After her MBA at Stanford, she joined Bay Partners as a Senior Associate focused on consumer internet. Then came Ruba.com, a travel startup where she ran product and business development. Google acquired Ruba in 2010, and she stayed to become a Product Manager on the Chrome team. The products she launched - Chrome for Android and Chrome for iOS - became two of Google's most successful mobile applications. Hundreds of millions of people use them daily without knowing her name. That is a particular kind of achievement: invisible scale.

She joined a16z in November 2014. She has been a General Partner there for over a decade - a tenure that, in the venture business, is a credential of its own.

"The future of financial services isn't about applying AI to old systems.
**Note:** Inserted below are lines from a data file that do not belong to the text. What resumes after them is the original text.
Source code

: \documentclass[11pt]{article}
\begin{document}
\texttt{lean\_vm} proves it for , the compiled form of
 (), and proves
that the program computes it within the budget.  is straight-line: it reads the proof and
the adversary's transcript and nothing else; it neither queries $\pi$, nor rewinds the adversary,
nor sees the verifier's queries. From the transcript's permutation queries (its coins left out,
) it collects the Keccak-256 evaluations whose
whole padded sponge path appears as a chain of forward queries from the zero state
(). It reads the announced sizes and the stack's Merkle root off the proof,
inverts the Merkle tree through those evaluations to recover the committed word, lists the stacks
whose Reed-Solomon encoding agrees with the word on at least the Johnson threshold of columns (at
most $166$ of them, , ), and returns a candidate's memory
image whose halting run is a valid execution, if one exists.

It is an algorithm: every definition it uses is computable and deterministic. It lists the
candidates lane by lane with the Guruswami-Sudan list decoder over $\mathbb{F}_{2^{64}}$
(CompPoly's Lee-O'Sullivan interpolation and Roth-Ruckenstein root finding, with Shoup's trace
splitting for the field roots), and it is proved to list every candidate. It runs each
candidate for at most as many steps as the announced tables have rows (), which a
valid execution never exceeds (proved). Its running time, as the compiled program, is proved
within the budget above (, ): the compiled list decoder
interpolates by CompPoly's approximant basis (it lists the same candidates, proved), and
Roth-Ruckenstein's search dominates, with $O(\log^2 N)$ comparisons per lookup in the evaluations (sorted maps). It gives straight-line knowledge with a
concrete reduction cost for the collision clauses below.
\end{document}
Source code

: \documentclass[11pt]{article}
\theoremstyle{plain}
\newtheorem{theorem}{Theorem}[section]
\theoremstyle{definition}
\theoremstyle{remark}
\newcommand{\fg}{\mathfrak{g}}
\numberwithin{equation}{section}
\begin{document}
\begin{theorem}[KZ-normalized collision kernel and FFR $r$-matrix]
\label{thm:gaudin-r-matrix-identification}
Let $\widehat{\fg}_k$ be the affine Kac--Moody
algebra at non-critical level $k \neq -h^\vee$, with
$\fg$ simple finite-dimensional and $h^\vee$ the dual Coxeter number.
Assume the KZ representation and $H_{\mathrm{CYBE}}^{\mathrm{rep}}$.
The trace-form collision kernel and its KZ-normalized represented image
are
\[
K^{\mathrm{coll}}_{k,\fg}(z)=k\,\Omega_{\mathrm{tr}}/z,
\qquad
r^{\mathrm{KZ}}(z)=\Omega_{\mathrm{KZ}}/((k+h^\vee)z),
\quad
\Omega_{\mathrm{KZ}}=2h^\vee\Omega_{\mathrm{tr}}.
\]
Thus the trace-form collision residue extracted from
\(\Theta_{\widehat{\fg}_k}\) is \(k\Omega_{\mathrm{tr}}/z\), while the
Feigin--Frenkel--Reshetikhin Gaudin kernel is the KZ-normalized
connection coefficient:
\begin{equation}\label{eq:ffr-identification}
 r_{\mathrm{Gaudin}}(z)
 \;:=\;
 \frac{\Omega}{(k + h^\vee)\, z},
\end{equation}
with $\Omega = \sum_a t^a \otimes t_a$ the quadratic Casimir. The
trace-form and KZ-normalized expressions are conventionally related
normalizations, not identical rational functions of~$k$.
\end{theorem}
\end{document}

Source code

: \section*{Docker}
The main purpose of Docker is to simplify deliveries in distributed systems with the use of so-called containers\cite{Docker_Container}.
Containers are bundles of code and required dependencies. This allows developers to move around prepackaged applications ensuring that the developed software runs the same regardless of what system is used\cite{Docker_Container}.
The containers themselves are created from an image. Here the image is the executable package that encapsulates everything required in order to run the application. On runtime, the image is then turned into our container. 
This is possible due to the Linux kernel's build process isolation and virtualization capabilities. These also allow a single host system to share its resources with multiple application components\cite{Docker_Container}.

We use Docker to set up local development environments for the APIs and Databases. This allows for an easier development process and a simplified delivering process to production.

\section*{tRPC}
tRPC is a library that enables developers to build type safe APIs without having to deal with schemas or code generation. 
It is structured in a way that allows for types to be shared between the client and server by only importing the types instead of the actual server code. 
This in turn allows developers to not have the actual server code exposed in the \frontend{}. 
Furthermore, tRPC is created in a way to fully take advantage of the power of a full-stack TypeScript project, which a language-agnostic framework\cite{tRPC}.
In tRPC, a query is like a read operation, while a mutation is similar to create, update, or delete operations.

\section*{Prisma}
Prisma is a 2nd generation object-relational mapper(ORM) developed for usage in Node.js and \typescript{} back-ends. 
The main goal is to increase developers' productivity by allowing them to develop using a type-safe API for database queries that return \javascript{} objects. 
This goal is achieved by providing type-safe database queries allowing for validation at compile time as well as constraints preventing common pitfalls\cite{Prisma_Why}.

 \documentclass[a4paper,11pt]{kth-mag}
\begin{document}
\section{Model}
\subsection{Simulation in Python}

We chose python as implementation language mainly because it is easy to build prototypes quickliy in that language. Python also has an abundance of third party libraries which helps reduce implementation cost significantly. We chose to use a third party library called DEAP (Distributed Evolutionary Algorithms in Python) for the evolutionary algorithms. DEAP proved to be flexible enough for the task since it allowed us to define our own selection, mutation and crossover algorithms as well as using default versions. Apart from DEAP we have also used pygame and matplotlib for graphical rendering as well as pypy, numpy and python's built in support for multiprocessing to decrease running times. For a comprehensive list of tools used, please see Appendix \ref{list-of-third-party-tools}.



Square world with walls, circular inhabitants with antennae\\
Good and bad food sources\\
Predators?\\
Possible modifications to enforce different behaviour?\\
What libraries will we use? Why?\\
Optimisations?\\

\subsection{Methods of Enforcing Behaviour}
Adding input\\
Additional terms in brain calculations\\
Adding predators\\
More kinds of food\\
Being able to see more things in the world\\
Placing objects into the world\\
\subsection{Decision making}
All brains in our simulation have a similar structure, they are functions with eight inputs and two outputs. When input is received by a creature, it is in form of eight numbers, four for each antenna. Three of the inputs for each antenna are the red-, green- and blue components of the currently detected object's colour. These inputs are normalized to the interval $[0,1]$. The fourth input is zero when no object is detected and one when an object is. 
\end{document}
It's about building a new operating system where AI is the foundation."
- Angela Strange, a16z Fintech Newsletter, 2025

The Thesis That Keeps Being Right

The original fintech thesis worked because it identified an infrastructure shift, not just a product category. Strange drew the parallel explicitly: AWS didn't just help tech companies - it enabled any company to run software at scale. The new financial infrastructure companies were doing the same thing for banking. A mattress company could now offer a mattress loan. A payroll platform could offer a bank account. A marketplace could hold escrow without building the escrow system from scratch.

She has been tracking the same pattern with AI. Her more recent writing asks a question that sounds simple until you try to answer it: how will my agent pay for things? If an AI agent books your travel, orders your groceries, or negotiates a contract on your behalf, it needs to be able to transact. That requires identity verification, payment rails, credit limits, fraud detection - the entire infrastructure stack, reimagined for non-human principals. She calls this the "agentic payments stack," and she expects it to be one of the defining infrastructure build-outs of the next five years.

Her investments reflect this. She sits on the board of Moov, which is building open-source financial infrastructure. Sardine, which handles AI-driven fraud and compliance. Jeeves, global corporate spend management for multi-national teams. Valon, a mortgage servicer rebuilding the back-office of home loans. hyperexponential, which modernizes insurance pricing with software. Addi, buy-now-pay-later for Latin America. Cygnvs, cyber incident response. Vesta, mortgage pricing infrastructure. The throughline: companies replacing the plumbing of financial services with something that actually works.

The LATAM Bet

Strange has been vocal about Latin America longer than most of her Silicon Valley peers. Brazil's fintech ecosystem - built partly on government-mandated open banking and a culture of mobile-first financial behavior - represented exactly the kind of infrastructure-enabled disruption she had been theorizing about. She has backed LATAM founders and written about the region's structural tailwinds at a time when many US investors were still treating it as exotic.

She is co-chair of C100, a non-profit that connects Canadian tech entrepreneurs with Silicon Valley resources. In 2016, she was appointed to the Advisory Council on Economic Growth for Canada's Finance Minister - a rare overlap between venture capital and public policy that she seems to have earned through substantive expertise rather than proximity to power.

On Chrome and Operator Instincts

Her time at Google is worth lingering on. Chrome for mobile was not a given success. The browser market was competitive, the mobile landscape was fragmenting, and there were genuine questions about whether Google's desktop product could translate to a constrained, touch-based environment. Strange helped answer those questions by shipping. That operator background - knowing what it feels like to own a product, to fight for roadmap priority, to ship something used by millions - gives her a different kind of pattern recognition than a GP who has only ever been on the other side of the table.

Founders notice. She writes with the specificity of someone who has built things, not just funded them.